Dr. Dre Called Eminem’s Early Rap Skills ‘Awkward S***’
Dr. Dre and Eminem have been revered for their rap skills for decades. Dr. Dre rose to prominence as a member of N.W.A., one of the rap groups Eminem fell in love with growing up, before becoming a solo rapper and producer in his own right. Em, meanwhile, started rapping as a teenager, and got his rap career off the ground at the turn of the millennium. But before Eminem became a household name, his rap skills, according to Dre, left much to be desired.
Dr. Dre knew Eminem in the early days of his rap career
Eminem started rapping when he was growing up in Detroit in the late 1980s and early ’90s. He worked hard to get his name out there, handing out his own tapes and hoping they ended up in the right hands.
In the 2017 HBO docu-series The Defiant Ones, Dr. Dre and Eminem discussed the early days of their working together. It all started when Dre got his hands on one of Eminem’s tapes, which was given to him by Interscope Records co-founder Jimmy Iovine.
For his part, Eminem was starstruck when he linked up with Dre. “I’m looking at Dre like, ‘Dude, I see you on TV all the time — you’re one of my biggest influences ever in life,” he said.
Later, when Dre heard Eminem rap in person, he knew he was the real deal.
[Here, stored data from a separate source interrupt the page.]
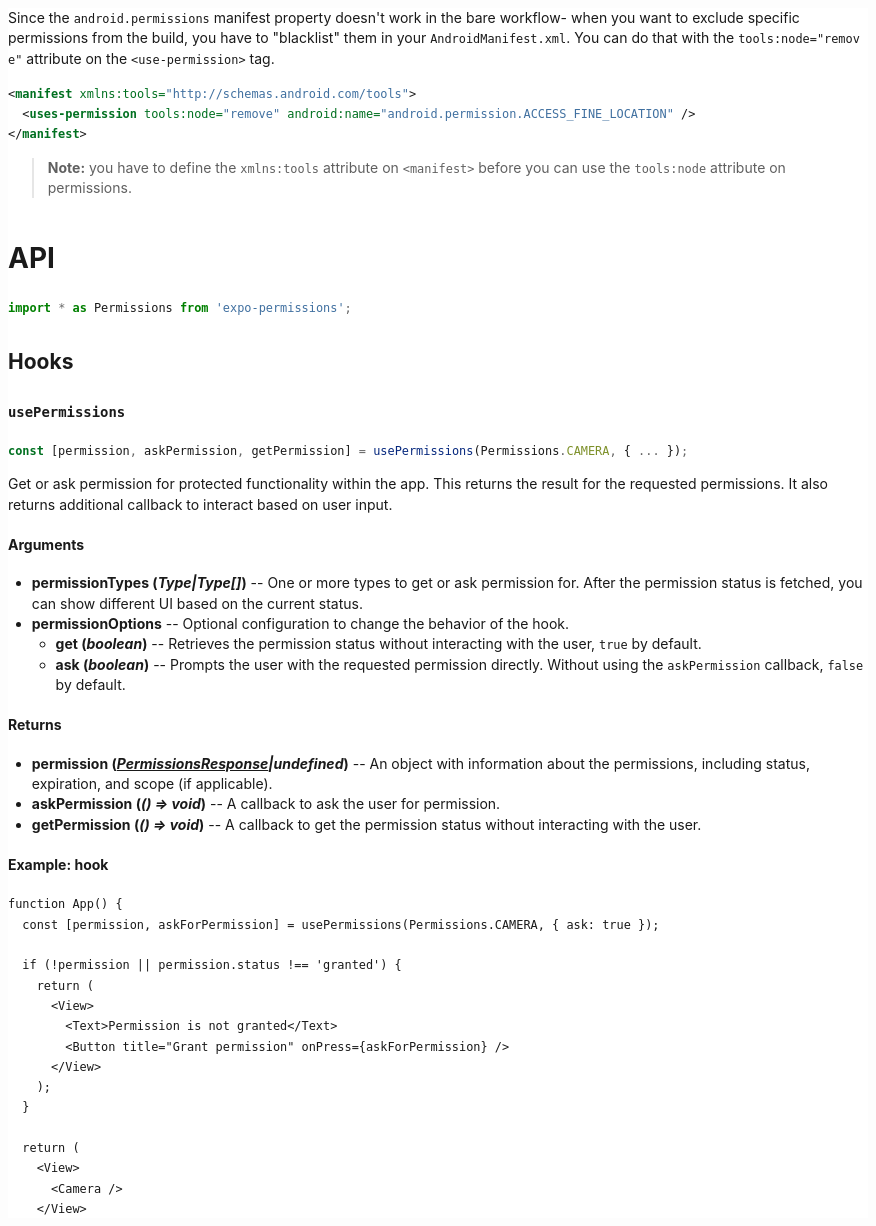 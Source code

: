 Since the `android.permissions` manifest property doesn't work in the bare workflow- when you want to exclude specific permissions from the build, you have to "blacklist" them in your `AndroidManifest.xml`. You can do that with the `tools:node="remove"` attribute on the `<use-permission>` tag.

```xml
<manifest xmlns:tools="http://schemas.android.com/tools">
  <uses-permission tools:node="remove" android:name="android.permission.ACCESS_FINE_LOCATION" />
</manifest>
```

> **Note:** you have to define the `xmlns:tools` attribute on `<manifest>` before you can use the `tools:node` attribute on permissions.

# API

```js
import * as Permissions from 'expo-permissions';
```

## Hooks

### `usePermissions`

```ts
const [permission, askPermission, getPermission] = usePermissions(Permissions.CAMERA, { ... });
```

Get or ask permission for protected functionality within the app. This returns the result for the requested permissions. It also returns additional callback to interact based on user input.

#### Arguments

- **permissionTypes (_Type|Type[]_)** -- One or more types to get or ask permission for. After the permission status is fetched, you can show different UI based on the current status.
- **permissionOptions** -- Optional configuration to change the behavior of the hook.
  - **get (_boolean_)** -- Retrieves the permission status without interacting with the user, `true` by default.
  - **ask (_boolean_)** -- Prompts the user with the requested permission directly. Without using the `askPermission` callback, `false` by default.

#### Returns

- **permission (_[PermissionsResponse](#permissionresponse)|undefined_)** -- An object with information about the permissions, including status, expiration, and scope (if applicable).
- **askPermission (_() => void_)** -- A callback to ask the user for permission.
- **getPermission (_() => void_)** -- A callback to get the permission status without interacting with the user.

#### Example: hook

```tsx
function App() {
  const [permission, askForPermission] = usePermissions(Permissions.CAMERA, { ask: true });

  if (!permission || permission.status !== 'granted') {
    return (
      <View>
        <Text>Permission is not granted</Text>
        <Button title="Grant permission" onPress={askForPermission} />
      </View>
    );
  }

  return (
    <View>
      <Camera />
    </View>
```

[location-android-coarse]: https://developer.android.com/reference/android/Manifest.permission#ACCESS_COARSE_LOCATION
[location-android-fine]: https://developer.android.com/reference/android/Manifest.permission#ACCESS_FINE_LOCATION
[location-foreground-ios-plist]: https://developer.apple.com/documentation/bundleresources/information_property_list/nslocationwheninuseusagedescription
[location-android-background]: https://developer.android.com/reference/android/Manifest.permission#ACCESS_BACKGROUND_LOCATION
[location-background-ios-plist]: https://developer.apple.com/documentation/bundleresources/information_property_list/nslocationalwaysandwheninuseusagedescription
[camera-android]: https://developer.android.com/reference/android/Manifest.permission#CAMERA
[camera-ios-plist]: https://developer.apple.com/documentation/avfoundation/cameras_and_media_capture/requesting_authorization_for_media_capture_on_ios#2962313
[audiorec-android]: https://developer.android.com/reference/android/Manifest.permission#RECORD_AUDIO
[audiorec-ios-plist]: https://developer.apple.com/documentation/avfoundation/cameras_and_media_capture/requesting_authorization_for_media_capture_on_ios#2962313
[contacts-android-read]: https://developer.android.com/reference/android/Manifest.permission#READ_CALENDAR
[contacts-android-write]: https://developer.android.com/reference/android/Manifest.permission#WRITE_CONTACTS
[contacts-ios-plist]: https://developer.apple.com/documentation/eventkit/accessing_the_event_store#2975207
[medialibrary-android-read]: https://developer.android.com/reference/android/Manifest.permission#READ_EXTERNAL_STORAGE
[medialibrary-android-write]: https://developer.android.com/reference/android/Manifest.permission#WRITE_EXTERNAL_STORAGE
[medialibrary-ios-plist]: https://developer.apple.com/documentation/photokit/requesting_authorization_to_access_photos#3030690
[calendar-android-read]: https://developer.android.com/reference/android/Manifest.permission#READ_CALENDAR
[calendar-android-write]: https://developer.android.com/reference/android/Manifest.permission#WRITE_CALENDAR
[calendar-ios-plist]: https://developer.apple.com/documentation/eventkit/accessing_the_event_store#2975207
[settings-android-write]: https://developer.android.com/reference/android/Manifest.permission#WRITE_SETTINGS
“I had a studio in my house at the time, and I went and I put some samples together and did a couple of things in the drum machine and I did a lot of recording,” Dre recounted. “I was like ‘Man, listen. I put this sample together. Tell me if you like it.’ And I hit the drum machine, and maybe two or three seconds went by and he just went, ‘Hi! My name is… my name is…’ Like, ‘Yo! Stop.’ S***’s hot. That’s what happened our first day in the first few minutes of us being in the studio.”
“My Name Is” would become Eminem’s breakout, serving as the lead single on his sophomore album The Slim Shady LP.
Dr. Dre and Eminem worked together on music
Even though Dre came to respect Eminem as a rapper from their early days recording together, Dre didn’t think so highly of Em’s rap skills when he was first starting out.
“It was some very awkward s***,” Dre said of Em’s rapping, according to Music Spotlight magazine. “It was like seeing a Black guy doing country and western, know what I’m saying?”
Dr. Dre and Eminem performed at the 2022 Super Bowl halftime show together
Dr. Dre and Eminem remained close over the following decades. Dre produced the smash hits “My Name Is,” “Guilty Conscience,” and “Role Models” on his 1999 album The Slim Shady LP, as well as many of the songs on his 2000 breakout album The Marshall Mathers LP. Eminem also appeared on “Forgot About Dre” on Dre’s 1999 album 2001.
Dre continued to produce for Eminem on albums like The Eminem Show, Encore, and Relapse. Two decades after Dre helped launch Eminem to stardom, the two took the stage at the 2022 Super Bowl halftime show alongside fellow hip-hop icons Snoop Dogg, Mary J. Blige, and Kendrick Lamar.